■ WHAT TO DO
Find every line in the records below that contains "population", and copy it.

■ DATA FOR THIS EXERCISE

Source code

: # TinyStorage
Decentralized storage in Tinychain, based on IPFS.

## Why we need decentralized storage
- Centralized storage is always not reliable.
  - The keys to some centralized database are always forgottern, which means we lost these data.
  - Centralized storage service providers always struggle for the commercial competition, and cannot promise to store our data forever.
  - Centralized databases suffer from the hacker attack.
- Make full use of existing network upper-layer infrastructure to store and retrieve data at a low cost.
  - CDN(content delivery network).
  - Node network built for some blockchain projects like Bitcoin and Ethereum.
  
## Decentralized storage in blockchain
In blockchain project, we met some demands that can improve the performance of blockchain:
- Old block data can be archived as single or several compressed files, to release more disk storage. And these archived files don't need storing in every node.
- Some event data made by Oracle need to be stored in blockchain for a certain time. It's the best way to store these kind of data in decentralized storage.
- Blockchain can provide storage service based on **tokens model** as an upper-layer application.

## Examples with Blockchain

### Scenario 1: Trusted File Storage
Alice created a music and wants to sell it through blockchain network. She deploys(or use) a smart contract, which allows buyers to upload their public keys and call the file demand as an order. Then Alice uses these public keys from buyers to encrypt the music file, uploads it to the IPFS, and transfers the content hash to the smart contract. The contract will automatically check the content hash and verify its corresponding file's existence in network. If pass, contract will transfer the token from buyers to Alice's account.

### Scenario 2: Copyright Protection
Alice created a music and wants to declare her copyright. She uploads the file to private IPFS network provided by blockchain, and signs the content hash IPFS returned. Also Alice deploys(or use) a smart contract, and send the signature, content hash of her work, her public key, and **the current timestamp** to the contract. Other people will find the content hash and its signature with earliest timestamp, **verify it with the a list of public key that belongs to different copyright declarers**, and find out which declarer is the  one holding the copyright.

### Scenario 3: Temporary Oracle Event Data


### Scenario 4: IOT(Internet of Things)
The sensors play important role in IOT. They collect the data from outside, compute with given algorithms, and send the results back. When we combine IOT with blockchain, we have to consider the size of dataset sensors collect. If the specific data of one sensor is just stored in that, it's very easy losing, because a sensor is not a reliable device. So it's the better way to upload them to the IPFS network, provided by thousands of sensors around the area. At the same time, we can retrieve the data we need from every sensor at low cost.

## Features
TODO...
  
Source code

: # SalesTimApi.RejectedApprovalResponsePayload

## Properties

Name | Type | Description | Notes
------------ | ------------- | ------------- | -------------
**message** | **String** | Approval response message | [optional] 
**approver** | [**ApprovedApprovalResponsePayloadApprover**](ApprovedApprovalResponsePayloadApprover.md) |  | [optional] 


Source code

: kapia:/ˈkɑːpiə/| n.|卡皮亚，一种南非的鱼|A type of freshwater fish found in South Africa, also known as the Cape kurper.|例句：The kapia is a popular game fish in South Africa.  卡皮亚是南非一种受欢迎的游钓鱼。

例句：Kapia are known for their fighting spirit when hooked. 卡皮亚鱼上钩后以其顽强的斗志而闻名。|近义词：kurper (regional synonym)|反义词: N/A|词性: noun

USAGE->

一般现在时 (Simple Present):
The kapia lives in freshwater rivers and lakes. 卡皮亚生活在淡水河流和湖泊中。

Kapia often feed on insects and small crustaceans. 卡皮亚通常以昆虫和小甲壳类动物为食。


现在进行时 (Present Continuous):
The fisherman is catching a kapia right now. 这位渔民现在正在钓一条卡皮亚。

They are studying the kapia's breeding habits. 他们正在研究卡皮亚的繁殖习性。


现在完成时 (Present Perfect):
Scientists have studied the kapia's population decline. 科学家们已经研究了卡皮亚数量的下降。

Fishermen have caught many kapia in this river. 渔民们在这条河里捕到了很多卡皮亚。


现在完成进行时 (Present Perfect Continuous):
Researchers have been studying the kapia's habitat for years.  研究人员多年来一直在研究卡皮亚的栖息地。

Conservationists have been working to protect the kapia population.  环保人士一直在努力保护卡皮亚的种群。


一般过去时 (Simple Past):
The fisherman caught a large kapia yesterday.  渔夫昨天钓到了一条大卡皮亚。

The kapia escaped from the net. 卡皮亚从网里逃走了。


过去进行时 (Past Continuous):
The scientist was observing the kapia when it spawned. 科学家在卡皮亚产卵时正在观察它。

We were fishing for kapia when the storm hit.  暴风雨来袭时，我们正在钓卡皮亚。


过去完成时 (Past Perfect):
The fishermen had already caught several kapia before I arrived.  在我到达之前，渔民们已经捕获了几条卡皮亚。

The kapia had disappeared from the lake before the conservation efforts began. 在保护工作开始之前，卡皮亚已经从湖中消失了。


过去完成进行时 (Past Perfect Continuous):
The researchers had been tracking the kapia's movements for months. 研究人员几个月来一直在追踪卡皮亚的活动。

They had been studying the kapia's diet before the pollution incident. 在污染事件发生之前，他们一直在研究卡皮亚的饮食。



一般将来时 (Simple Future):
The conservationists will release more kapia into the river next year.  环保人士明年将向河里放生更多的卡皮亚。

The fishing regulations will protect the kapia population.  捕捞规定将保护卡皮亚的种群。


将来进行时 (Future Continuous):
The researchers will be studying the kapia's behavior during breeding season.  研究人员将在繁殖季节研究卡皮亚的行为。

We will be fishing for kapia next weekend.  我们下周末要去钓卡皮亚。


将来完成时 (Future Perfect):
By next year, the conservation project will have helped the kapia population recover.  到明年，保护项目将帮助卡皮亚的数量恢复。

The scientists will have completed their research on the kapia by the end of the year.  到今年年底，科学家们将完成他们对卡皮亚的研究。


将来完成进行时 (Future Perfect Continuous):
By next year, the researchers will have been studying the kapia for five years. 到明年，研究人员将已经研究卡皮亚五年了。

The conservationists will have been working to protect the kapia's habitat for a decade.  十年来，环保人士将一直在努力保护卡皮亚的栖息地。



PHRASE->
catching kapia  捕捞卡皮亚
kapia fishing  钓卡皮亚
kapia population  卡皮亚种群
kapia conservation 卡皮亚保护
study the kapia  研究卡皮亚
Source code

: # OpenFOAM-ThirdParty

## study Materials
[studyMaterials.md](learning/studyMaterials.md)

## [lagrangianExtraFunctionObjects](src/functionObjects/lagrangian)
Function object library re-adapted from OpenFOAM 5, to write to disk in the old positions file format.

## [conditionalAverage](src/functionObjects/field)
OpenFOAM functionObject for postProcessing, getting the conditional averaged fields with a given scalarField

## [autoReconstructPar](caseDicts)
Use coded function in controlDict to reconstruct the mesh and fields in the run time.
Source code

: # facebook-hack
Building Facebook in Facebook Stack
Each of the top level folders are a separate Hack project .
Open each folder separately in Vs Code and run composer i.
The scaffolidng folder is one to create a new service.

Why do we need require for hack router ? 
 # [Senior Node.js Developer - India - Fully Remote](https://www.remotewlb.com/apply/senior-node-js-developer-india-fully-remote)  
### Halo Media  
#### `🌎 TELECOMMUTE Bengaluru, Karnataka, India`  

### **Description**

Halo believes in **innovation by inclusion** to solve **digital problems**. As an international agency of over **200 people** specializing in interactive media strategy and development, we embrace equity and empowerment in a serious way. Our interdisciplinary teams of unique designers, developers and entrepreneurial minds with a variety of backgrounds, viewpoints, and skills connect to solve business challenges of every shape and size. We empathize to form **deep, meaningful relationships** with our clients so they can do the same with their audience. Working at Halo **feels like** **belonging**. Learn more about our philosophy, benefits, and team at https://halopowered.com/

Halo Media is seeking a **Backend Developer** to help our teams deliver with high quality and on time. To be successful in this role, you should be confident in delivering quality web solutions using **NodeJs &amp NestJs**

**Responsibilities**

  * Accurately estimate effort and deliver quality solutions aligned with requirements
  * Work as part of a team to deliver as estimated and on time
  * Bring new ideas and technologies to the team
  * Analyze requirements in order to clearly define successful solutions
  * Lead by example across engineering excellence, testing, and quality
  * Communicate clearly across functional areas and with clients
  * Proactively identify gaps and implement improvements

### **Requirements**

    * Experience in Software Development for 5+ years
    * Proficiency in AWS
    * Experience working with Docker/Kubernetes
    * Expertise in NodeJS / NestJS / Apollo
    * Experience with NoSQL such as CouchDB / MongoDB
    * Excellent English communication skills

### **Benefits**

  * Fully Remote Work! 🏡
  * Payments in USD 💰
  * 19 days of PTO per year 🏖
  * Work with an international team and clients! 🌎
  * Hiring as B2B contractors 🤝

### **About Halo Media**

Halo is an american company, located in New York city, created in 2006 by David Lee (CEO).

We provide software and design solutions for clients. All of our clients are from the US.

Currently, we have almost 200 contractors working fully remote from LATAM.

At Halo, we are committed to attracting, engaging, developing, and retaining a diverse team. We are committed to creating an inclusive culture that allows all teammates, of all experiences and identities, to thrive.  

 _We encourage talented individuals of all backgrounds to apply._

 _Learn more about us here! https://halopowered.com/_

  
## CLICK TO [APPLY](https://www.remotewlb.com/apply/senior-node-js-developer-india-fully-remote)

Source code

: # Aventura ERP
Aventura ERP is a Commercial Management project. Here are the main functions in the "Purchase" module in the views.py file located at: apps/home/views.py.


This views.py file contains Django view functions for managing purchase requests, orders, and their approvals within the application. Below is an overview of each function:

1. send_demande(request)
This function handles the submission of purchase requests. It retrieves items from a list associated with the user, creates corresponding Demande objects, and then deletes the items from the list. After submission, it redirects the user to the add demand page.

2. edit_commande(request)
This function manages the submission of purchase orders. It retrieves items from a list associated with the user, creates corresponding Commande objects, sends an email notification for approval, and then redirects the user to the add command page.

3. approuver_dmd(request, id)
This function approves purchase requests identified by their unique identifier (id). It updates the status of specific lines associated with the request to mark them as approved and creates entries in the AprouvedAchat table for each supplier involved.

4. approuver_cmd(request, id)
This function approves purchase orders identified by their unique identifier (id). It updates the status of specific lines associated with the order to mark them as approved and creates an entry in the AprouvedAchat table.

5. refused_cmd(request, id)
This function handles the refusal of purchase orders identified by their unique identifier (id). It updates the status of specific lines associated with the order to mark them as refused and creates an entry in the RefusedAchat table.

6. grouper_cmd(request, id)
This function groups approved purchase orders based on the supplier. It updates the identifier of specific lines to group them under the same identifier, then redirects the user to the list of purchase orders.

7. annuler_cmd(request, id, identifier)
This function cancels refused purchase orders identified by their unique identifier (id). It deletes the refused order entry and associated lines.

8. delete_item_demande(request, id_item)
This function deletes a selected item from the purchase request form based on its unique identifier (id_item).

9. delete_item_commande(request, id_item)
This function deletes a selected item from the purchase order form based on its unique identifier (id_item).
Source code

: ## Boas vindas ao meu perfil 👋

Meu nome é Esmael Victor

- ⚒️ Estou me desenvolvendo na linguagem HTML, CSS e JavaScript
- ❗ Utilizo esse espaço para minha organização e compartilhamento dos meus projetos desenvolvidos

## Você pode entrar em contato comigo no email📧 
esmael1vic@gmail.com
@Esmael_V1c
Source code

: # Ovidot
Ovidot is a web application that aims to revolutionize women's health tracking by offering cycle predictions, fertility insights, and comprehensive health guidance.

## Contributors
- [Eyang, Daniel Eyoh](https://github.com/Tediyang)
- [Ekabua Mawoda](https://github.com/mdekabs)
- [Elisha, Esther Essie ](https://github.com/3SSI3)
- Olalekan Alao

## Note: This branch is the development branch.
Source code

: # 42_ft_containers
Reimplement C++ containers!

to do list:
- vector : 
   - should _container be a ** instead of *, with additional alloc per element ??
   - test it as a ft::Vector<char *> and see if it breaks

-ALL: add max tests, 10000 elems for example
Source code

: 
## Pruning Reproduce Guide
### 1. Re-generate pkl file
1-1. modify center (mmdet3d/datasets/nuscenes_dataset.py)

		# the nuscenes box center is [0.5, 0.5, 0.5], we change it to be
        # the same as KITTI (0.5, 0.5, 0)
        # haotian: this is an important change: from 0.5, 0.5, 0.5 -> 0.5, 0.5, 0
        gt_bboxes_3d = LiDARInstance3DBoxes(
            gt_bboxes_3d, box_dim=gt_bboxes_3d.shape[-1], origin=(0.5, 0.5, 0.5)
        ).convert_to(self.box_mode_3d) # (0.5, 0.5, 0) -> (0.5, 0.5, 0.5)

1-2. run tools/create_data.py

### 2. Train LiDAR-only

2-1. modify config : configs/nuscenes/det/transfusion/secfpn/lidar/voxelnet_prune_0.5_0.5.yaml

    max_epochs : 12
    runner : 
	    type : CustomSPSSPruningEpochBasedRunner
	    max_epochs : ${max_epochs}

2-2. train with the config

■ ANSWER SPACE
Scientists have studied the kapia's population decline. 科学家们已经研究了卡皮亚数量的下降。
Conservationists have been working to protect the kapia population.  环保人士一直在努力保护卡皮亚的种群。
The fishing regulations will protect the kapia population.  捕捞规定将保护卡皮亚的种群。
By next year, the conservation project will have helped the kapia population recover.  到明年，保护项目将帮助卡皮亚的数量恢复。
kapia population  卡皮亚种群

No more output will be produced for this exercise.